4. Experimentation Framework

Running the model on GPU

Ok, we had left off with training the model on our small dataset of 100 games for 10 epochs. It was taking ~1 min on my machine to run it. However I noticed later that it was so slow because it was training on CPU!

To train it on the GPU, we only need a small change.

- chess_model = ChessModel()
+ # Transfer data to GPU if available
+ device = 'cuda' if torch.cuda.is_available() else 'cpu'
+ 
+ positions = positions.to(device)
+ valid_moves = valid_moves.to(device)
+ 
+ # Create the neural net
+ chess_model = ChessModel().to(device)

The .to(device) function transfers data to the GPU in pytorch and the whole computation works on the GPU after that.

(torch) krkartikay@KartikayLegion:~/code/chess-sl$ time python train.py 
...
Epoch 10, Average Test Loss: 0.1468

real    0m6.975s
user    0m6.034s
sys     0m1.003s

Now it's only taking ~7sec to train the model. That's almost a 10x improvement!

However, an important point to be noted here is that this is working only because our dataset is small enough to fit in the VRAM of the GPU in one go. If the dataset did not fit in the VRAM either of two things would happen:

Either the CUDA drivers fail with an out of memory error! (best-case scenario), or,
The training keeps running using our RAM ('shared memory') instead, but runs much more slowly and without any warnings.

In the second case we might think everything is running fine but actually there would be an issue, and everything might be much slower than it can be.
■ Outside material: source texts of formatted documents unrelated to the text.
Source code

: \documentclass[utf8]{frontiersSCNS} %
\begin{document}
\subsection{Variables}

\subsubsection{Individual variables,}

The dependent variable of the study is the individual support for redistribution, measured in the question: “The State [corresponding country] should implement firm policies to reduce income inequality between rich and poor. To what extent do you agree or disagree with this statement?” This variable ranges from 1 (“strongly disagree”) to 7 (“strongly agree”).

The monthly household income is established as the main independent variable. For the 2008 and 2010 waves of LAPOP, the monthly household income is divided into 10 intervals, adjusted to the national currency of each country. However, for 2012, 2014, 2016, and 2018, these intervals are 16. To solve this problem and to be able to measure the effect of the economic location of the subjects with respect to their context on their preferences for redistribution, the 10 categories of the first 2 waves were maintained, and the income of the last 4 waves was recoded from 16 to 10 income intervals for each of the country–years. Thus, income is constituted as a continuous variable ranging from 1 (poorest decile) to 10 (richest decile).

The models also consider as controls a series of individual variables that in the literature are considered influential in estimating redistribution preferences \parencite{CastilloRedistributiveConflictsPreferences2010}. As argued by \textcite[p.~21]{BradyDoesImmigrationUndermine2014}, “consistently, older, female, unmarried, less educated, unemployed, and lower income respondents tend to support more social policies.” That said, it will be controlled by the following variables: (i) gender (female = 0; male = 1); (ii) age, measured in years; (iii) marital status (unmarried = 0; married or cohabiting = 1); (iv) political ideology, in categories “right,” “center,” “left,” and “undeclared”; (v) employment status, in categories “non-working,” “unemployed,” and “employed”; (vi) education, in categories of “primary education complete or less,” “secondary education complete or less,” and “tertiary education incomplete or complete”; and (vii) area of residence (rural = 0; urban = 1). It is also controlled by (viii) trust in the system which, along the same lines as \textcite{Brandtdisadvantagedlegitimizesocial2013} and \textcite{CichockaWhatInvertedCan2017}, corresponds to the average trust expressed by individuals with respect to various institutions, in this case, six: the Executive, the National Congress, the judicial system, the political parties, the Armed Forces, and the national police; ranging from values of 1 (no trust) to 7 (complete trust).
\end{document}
Unfortunately (2) is the default behaviour of the CUDA drivers these days, but that can be changed in the settings (later...).

The proper solution would really be to stream the data to the GPU per-batch, or possibly even stream the data from disk to RAM (and from RAM to GPU) in a multithreaded dataloader, in case the dataset is big enough to not fit in RAM.

However let's implement that later and focus on experimenting with the network for now.

Optimising the network

We could now try out various things to optimise the network but keeping track of how various hyperparams are affecting the quality of the network is hard if we do it manually.

So we'll now develop a framework to keep track of the configs and run experiments by changing them systematically and noting the results.

Observations

The most important thing while doing experiments is to keep track of observations!

There's a risk of overengineering this part... For instance there are entire teams at google which handle metric collection and monitoring. But I'll try to keep things simple here.

Let's create an observer class which we can call observer.record(variable) on. It will help us record and store the data.

observer.py:

# Observation framework

import os
import csv
import pickle
from matplotlib import pyplot as plt

class Observer:
    def __init__(self, name, path="", suffix=""):
        self.name = name
        self.suffix = suffix
        self.fullname = os.path.join(
            path, name + (f"_{suffix}" if suffix else ""))
        self.observations = []

    def record(self, variable):
        self.observations.append(variable)

    def write_csv(self):
        filename = (f"{self.fullname}.csv")
        if len(self.observations) == 0:
            return
        with open(filename, "w") as file_handle:
            csv_writer = csv.writer(file_handle)
            csv_writer.writerows([x] for x in self.observations)

    def save_pkl(self):
        filename = (f"{self.fullname}.pkl")
        pickle.dump(self.observations, open(filename, "wb"))

    def plot(self):
        filename = (f"{self.fullname}.png")
        plt.figure()
        plt.plot(self.observations)
        plt.savefig(filename)

    def avg(self):
        return sum(self.observations) / len(self.observations)

To be honest it's nothing more than an array with some functions to save it, plot it, etc.

Let's see if we can plot the training and test loss with it now. (I've modified the code a little bit to handle calling record on tuples/lists, and also increased the epochs to 50.)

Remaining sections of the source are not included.